Among the Khana, women travel in caravans to trade, while men remain in the inner quarter as scholars. A nameless man struggles to embody Khana masculinity, after many years of performing the life of a woman, trader, wife, and grandmother.
As the past catches up to the nameless man, he must choose between the life he dreamed of and Uiziya, must discover how to challenge a tyrant, and weave from deaths that matter. – Goodreads
This book is one of a kind. The writing is fascinating, atmospheric, drenched in culture and personality. It feels completely immersive. The writing is utterly beautiful, and the characters are very memorable.

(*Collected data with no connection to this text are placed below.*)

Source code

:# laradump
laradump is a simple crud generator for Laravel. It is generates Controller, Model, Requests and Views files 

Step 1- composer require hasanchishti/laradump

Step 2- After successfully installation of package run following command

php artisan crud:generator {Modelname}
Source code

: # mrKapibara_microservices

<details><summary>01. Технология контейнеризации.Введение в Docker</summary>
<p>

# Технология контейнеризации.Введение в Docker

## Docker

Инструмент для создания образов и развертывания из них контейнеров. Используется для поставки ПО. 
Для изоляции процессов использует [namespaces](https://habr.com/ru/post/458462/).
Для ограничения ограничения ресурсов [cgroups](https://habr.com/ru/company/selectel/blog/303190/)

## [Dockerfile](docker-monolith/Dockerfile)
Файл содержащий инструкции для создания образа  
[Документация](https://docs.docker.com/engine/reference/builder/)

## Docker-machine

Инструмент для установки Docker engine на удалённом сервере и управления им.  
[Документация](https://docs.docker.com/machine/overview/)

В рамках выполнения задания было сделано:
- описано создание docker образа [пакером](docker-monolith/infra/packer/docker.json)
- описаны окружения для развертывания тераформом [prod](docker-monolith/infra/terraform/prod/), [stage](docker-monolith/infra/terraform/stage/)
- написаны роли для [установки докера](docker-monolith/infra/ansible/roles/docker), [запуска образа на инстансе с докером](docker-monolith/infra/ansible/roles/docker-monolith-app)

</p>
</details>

At the moment I am writing this review we are in the middle of yet another needless controversy surrounding J.K. Rowling, and her inability (or actually unwillingness) to understand Trans people and the hardships that they have to endure. Well screw her. This book reminds me of the need to lift up other voices that will serve the Trans community well, and discard the dross of she who must not be named.
We(I) need to pay more attention to artists like R..B. Lemberg who writes about a dazzling group of people with a spectrum of gender identities and sexuality with compassion and appreciation. They, (meaning the author, I am not sure of the correct pronouns) are insightful and understand marginalized people. Particularly in this book, the lives of Trans people. As said in the book, “It is only in stories that change is easily found”, reflects on the fact that change is a process, that is often painful but can bring joy.
I enjoyed this short book (only 192 pages) and feel that I need to read it again in order to really grasp the things the author was trying to convey. I hope you will like it to.